▶ _AIM OF THE EXERCISE_:
Nothing is needed except the lines below that run from the one with "### 5. 교수님 피드백" through the one with "텍스트를 추가하여 수정. |", repeated exactly.
[DATASET RECORDS — start]
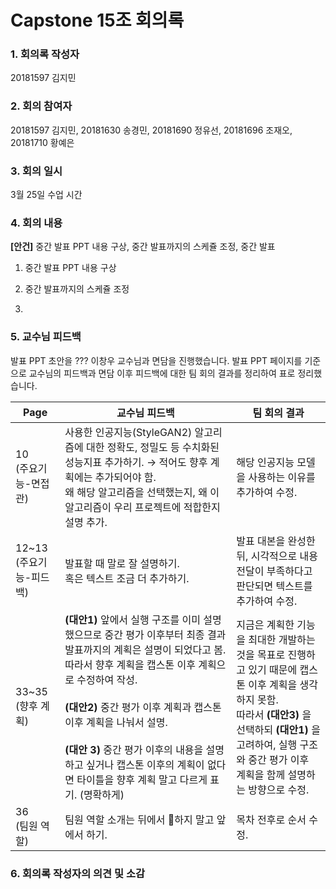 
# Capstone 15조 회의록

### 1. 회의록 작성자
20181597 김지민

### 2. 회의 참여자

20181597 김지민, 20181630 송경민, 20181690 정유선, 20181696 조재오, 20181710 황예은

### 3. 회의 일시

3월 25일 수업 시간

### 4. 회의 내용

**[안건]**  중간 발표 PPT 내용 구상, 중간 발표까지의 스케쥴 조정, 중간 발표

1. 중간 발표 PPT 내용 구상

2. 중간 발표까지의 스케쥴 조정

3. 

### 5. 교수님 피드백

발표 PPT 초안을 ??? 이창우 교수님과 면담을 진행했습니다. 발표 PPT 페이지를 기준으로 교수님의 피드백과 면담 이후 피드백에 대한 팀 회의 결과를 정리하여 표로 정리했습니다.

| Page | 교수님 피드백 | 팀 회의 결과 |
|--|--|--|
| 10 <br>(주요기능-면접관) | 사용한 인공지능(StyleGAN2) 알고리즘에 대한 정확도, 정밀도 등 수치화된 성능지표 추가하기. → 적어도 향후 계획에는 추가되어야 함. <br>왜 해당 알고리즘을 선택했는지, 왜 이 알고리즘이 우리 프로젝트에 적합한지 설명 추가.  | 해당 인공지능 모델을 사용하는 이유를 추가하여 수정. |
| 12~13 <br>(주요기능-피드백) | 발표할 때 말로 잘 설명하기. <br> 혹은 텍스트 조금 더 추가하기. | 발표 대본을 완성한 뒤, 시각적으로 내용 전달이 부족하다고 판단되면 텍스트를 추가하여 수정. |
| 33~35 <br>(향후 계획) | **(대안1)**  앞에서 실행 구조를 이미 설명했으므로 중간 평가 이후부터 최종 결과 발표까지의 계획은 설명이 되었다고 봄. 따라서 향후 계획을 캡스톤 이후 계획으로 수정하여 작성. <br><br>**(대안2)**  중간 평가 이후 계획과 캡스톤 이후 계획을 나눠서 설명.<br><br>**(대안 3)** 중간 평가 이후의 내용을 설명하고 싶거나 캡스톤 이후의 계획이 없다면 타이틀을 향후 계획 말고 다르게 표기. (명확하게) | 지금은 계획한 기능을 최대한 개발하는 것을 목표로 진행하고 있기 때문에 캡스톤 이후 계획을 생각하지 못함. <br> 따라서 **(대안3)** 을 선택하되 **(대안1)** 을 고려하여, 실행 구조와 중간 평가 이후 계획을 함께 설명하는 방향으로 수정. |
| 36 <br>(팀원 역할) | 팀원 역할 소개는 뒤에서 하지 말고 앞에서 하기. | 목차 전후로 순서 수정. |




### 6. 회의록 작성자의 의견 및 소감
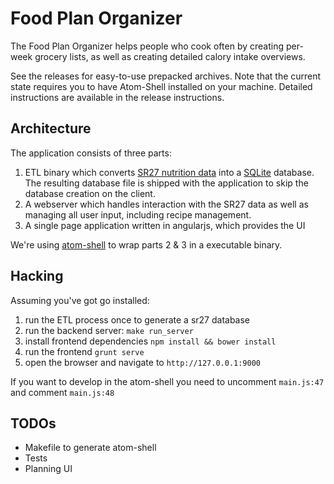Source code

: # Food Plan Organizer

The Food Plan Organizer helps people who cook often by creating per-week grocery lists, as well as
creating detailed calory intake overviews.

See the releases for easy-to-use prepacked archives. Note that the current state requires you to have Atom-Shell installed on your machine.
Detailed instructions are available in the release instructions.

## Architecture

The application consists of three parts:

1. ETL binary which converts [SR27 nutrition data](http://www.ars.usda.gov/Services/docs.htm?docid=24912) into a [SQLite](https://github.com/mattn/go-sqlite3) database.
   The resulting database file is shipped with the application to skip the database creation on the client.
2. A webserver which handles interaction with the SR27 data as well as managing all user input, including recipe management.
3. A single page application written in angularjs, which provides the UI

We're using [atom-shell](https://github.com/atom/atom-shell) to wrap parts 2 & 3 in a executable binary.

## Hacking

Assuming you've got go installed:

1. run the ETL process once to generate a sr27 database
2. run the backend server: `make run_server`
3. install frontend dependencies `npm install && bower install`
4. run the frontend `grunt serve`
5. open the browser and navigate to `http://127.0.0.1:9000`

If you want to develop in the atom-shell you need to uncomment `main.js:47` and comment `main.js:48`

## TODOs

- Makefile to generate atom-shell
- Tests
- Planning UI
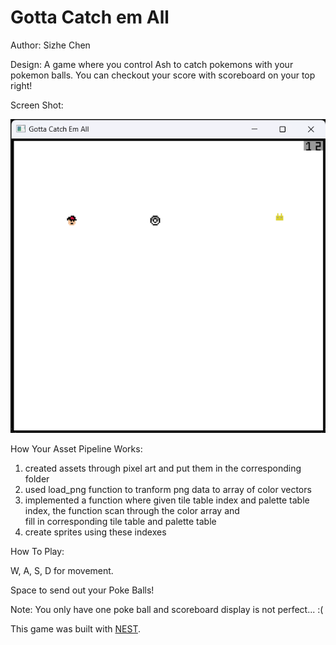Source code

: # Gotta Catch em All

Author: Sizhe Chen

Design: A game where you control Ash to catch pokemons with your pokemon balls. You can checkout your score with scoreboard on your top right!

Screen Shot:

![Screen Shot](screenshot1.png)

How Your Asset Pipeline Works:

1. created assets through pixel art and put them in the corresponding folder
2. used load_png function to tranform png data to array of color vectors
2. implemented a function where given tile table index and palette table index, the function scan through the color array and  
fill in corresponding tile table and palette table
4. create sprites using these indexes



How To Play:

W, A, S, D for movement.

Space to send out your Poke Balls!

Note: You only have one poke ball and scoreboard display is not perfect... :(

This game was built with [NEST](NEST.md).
[DATASET RECORDS — finish]
▶ _FINISHED TASK_:
### 5. 교수님 피드백

발표 PPT 초안을 ??? 이창우 교수님과 면담을 진행했습니다. 발표 PPT 페이지를 기준으로 교수님의 피드백과 면담 이후 피드백에 대한 팀 회의 결과를 정리하여 표로 정리했습니다.

| Page | 교수님 피드백 | 팀 회의 결과 |
|--|--|--|
| 10 <br>(주요기능-면접관) | 사용한 인공지능(StyleGAN2) 알고리즘에 대한 정확도, 정밀도 등 수치화된 성능지표 추가하기. → 적어도 향후 계획에는 추가되어야 함. <br>왜 해당 알고리즘을 선택했는지, 왜 이 알고리즘이 우리 프로젝트에 적합한지 설명 추가.  | 해당 인공지능 모델을 사용하는 이유를 추가하여 수정. |
| 12~13 <br>(주요기능-피드백) | 발표할 때 말로 잘 설명하기. <br> 혹은 텍스트 조금 더 추가하기. | 발표 대본을 완성한 뒤, 시각적으로 내용 전달이 부족하다고 판단되면 텍스트를 추가하여 수정. |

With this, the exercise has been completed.